# [RECORDS TO PROCESS]
****************************************
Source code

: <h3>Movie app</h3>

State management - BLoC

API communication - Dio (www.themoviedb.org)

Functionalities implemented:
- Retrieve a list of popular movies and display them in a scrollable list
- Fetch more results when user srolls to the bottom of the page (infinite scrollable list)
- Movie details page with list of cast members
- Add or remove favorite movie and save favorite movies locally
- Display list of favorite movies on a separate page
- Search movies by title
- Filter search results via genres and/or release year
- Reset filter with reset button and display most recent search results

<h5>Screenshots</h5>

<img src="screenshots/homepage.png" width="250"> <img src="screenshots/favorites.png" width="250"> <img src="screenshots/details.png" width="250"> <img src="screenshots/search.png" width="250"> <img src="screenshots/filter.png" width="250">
****************************************
# [EXERCISE PROMPT]
Which lines above contain the word "list"? Copy all of them.

# [RESPONSE AREA]
- Retrieve a list of popular movies and display them in a scrollable list
- Fetch more results when user srolls to the bottom of the page (infinite scrollable list)
- Movie details page with list of cast members
- Display list of favorite movies on a separate page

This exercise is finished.